There was a kernel patch for this chipset back then, which treated all memory above the lower 64MB as a RAM disk, which could then be used as swap space.
This prioritized the faster portion of RAM while still having very fast swapping.
Intel being Intel, back then and now.
There are workarounds, of course. For instance, the A1208 expansion has a jumper that limits added memory from 8MB to 4MB explicitly so that PCMCIA can be used.
So yes, even when your cpu could address similar size of ram, possible it don't have enough page cache for your application.
It was only a few weeks ago that I found out the original BeBOX computers would switch off L2 cache when running in dual CPU mode. It was just a limitation of the memory controller. Again, the thinking of, if you need the extra compute over memory bus it would be a worth while trade off.
Besides web sources, logic dictates this as well: Since dual-cpu was its selling point, it wouldn't make sense to ship a disabled L2 implementaton on the mobo at extra cost. There was no single-cpu model.

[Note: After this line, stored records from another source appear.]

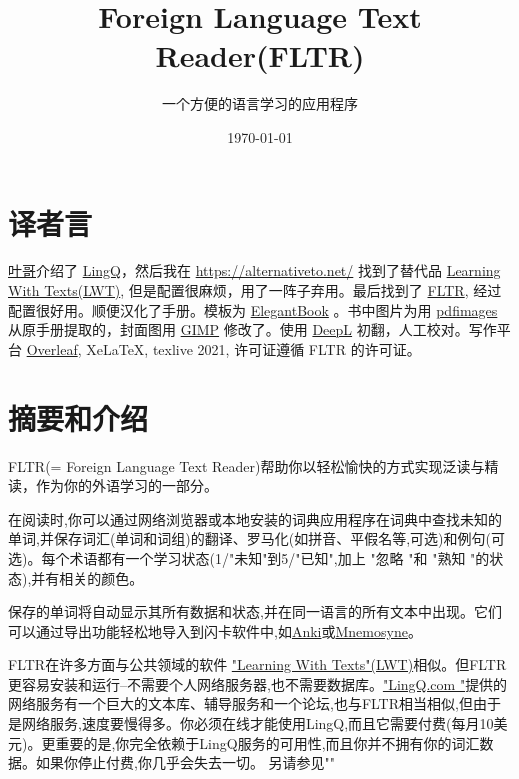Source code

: \documentclass[cn,10pt,math=newtx,citestyle=gb7714-2015,bibstyle=gb7714-2015]{elegantbook}
\title{Foreign Language Text Reader(FLTR)}
\subtitle{一个方便的语言学习的应用程序}
\date{\today{}}
\begin{document}
\maketitle
\frontmatter

\tableofcontents

\mainmatter
\setlength{\parskip}{2em}

\chapter*{译者言}

\href{https://www.zhihu.com/people/L.M.Sherlock}{叶哥}介绍了 \href{http://www.lingq.com/}{LingQ}，然后我在 \url{https://alternativeto.net/} 找到了替代品  \href{http://lwt.sourceforge.net/}{Learning With Texts(LWT)}, 但是配置很麻烦，用了一阵子弃用。最后找到了 \href{https://sourceforge.net/projects/foreign-language-text-reader/}{FLTR}, 经过配置很好用。顺便汉化了手册。模板为 \href{https://github.com/ElegantLaTeX/ElegantBook}{ElegantBook} 。书中图片为用 \href{https://man.archlinux.org/man/pdfimages.1.en}{pdfimages} 从原手册提取的，封面图用 \href{https://www.gimp.org/}{GIMP} 修改了。使用 \href{https://www.deepl.com/translator/files}{DeepL} 初翻，人工校对。写作平台 \href{https://www.overleaf.com/}{Overleaf}, XeLaTeX, texlive 2021, 许可证遵循 FLTR 的许可证。

\chapter{摘要和介绍}

FLTR(= Foreign Language Text Reader)帮助你以轻松愉快的方式实现泛读与精读，作为你的外语学习的一部分。


在阅读时,你可以通过网络浏览器或本地安装的词典应用程序在词典中查找未知的单词,并保存词汇(单词和词组)的翻译、罗马化(如拼音、平假名等,可选)和例句(可选)。每个术语都有一个学习状态(1/"未知"到5/"已知",加上 "忽略 "和 "熟知 "的状态),并有相关的颜色。

保存的单词将自动显示其所有数据和状态,并在同一语言的所有文本中出现。它们可以通过导出功能轻松地导入到闪卡软件中,如\href{http://ankisrs.net/}{Anki}或\href{http://www.mnemosyne-proj.org/}{Mnemosyne}。


FLTR在许多方面与公共领域的软件 \href{http://lwt.sourceforge.net/}{"Learning With Texts"(LWT)}相似。但FLTR更容易安装和运行--不需要个人网络服务器,也不需要数据库。\href{http://www.lingq.com/}{"LingQ.com "}提供的网络服务有一个巨大的文本库、辅导服务和一个论坛,也与FLTR相当相似,但由于是网络服务,速度要慢得多。你必须在线才能使用LingQ,而且它需要付费(每月10美元)。更重要的是,你完全依赖于LingQ服务的可用性,而且你并不拥有你的词汇数据。如果你停止付费,你几乎会失去一切。
另请参见""
\end{document}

We traded the 'Mo RAM' for 'Mo Layers,' and in the process, we lost the ability to reason about what the hardware is actually doing. Sanglard’s breakdowns are always a sobering cold shower for those of us pampered by modern GC and JITs
It looks like Anandtech listed 128Mb for $300 (not inflation adjusted) in 1997. It fell to $150 in 1998 and by 1999 you could buy it for $100.
So 512Mb RAM by the end of 1999 for ~$200 was plausible.
Imagine young would-become engineers at the time finding that adding that second stick to their laptop did in fact, not make their systems magically faster.